Il fallimento è doppio: tecnico e psicologico. Tecnico, perché i modelli testati erano stati già validati su benchmark clinici. Psicologico, perché l’utente medio tende a fidarsi poco, oppure a usare il chatbot come se fosse Wikipedia con una tastiera più gentile. In entrambi i casi, si rompe il contratto implicito tra intelligenza e utilità.

Non bastasse, lo studio ha provato a testare anche “pazienti simulati” – cioè LLM che fingono di essere utenti umani interagendo con altri LLM – e anche lì i risultati sono truccati: i pazienti finti performano meglio, capiscono di più e seguono i consigli. Solo che sono finti, appunto. Quando l’umano entra in scena, con tutto il suo caos biologico e cognitivo, l’incantesimo si spezza.
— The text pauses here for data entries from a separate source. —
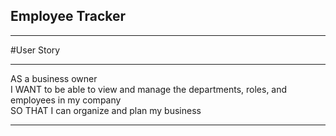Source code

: ## Employee Tracker
<hr>

#User Story
<hr>
AS a business owner 
<br>
I WANT to be able to view and manage the departments, roles, and employees in my company
<br>
SO THAT I can organize and plan my business
<hr>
La domanda vera diventa allora: se l’AI sa tutto, ma l’umano non riesce a usarla, di chi è la colpa? Dei modelli o del design? Del linguaggio o della cultura? O forse della pretesa che la medicina possa essere ridotta a un flusso di testo, senza considerare il peso emotivo di ogni sintomo?

Nel frattempo, i provider di AI medica vendono soluzioni che superano gli esami clinici, come se quello fosse l’obiettivo finale. È un po’ come progettare un’auto da corsa che va a 400 all’ora, ma poi lasciarla guidare a un dodicenne bendato. Il punto non è che l’auto sia veloce, ma che arrivi a destinazione con il pilota vivo.

La verità è che gli LLM in sanità devono essere ripensati non come oracoli infallibili, ma come interlocutori adattivi. Modelli che non solo generano output, ma interpretano input vaghi, chiedono chiarimenti, gestiscono silenzi e capiscono il contesto. Un po’ come fa un buon medico di base che conosce i suoi pazienti da vent’anni.

Eppure, siamo ancora lontani da questo. Per ora, l’intelligenza artificiale sa che hai un’embolia, ma te lo dice come se fosse una notifica di sistema. E tu, magari, stai ancora cercando di ricordare se il dolore era al petto o alla spalla.

Quindi no, l’AI non è pronta a sostituire il dottore. Ma è pronta a farti pensare che lo sia. Ed è questo, forse, il sintomo più grave.